I have a large amount of expensive typewriters. Best of breed. I’m putting in new computers, but my typewriter company tells me instead of wasting money on buying keyboards, I should buy a special cable to connect my typewriter to my computer to protect my investment in Typewriters. But, the typewriter doesn’t have all the keys that a computer keyboard does, so I lose the ability to do everything I could with the computer.

This is the logic here.

Instead of putting the computer and typewriter side by side for those pesky triplicate forms and labels and stuff that there were no solutions or replacement for yet (and trim down the number of typewriters to only people who needed them for those tasks) – you go with the “better together” approach?

P.S. My typewriter company is working as hard as it can to get into the PC business. “

and

“First, I didn’t mean to make my analogy seem hardware centric. Only that the computer (Lync) can do many many things and well (IM/Presence/Voice/Video/Conferencing/Collaboration/Etc.) and the Typewriter (Avaya) could do one (Voice).

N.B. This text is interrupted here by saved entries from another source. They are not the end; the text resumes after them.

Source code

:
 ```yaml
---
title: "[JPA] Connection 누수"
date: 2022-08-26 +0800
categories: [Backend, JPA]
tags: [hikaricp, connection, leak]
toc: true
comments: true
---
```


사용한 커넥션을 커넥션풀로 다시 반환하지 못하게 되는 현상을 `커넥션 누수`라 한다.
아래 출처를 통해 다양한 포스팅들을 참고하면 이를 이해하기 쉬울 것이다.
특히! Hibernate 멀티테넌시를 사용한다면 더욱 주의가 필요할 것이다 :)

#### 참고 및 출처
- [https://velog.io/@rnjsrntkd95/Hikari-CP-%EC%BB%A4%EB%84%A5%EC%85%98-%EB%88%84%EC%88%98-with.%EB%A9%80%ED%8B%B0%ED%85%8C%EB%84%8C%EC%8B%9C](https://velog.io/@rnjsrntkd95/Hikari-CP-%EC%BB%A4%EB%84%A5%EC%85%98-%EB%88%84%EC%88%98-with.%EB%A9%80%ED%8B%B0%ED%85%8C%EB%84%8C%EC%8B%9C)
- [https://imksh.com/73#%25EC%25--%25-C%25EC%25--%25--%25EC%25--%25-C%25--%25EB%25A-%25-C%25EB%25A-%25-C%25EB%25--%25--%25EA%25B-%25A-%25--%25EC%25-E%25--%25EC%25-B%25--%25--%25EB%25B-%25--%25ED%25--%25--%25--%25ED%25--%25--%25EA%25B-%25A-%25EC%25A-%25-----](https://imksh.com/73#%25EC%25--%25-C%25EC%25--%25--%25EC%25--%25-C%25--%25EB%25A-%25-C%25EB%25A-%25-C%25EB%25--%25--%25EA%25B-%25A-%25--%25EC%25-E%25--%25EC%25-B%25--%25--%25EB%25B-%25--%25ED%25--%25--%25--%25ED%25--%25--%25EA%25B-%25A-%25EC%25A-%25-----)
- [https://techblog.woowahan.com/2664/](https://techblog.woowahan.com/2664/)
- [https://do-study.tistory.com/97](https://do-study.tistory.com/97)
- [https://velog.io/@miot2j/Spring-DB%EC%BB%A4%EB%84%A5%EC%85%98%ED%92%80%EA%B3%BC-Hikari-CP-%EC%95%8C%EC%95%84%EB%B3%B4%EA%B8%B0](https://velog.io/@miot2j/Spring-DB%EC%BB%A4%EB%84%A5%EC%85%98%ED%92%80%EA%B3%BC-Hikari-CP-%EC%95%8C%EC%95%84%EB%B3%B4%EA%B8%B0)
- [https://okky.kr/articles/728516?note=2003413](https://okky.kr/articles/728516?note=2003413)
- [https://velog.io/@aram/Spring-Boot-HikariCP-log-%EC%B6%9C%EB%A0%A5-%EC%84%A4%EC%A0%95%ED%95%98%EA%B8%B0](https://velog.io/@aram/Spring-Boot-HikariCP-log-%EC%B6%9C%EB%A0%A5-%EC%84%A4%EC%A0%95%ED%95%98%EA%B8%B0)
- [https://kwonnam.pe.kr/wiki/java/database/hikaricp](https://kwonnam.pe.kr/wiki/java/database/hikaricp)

Even though you have dismissed it several times, one strategy of co-existence is SIP trunking, like putting the computer next to the typewriter. When you eliminate the need for the typewriter, you take it away. ROI in part comes from all of the additional features the computer gave you that you didn’t have before or paid for in other higher ways (plus not having to pay annual maintenance and upgrades on the typewriter when it’s gone).”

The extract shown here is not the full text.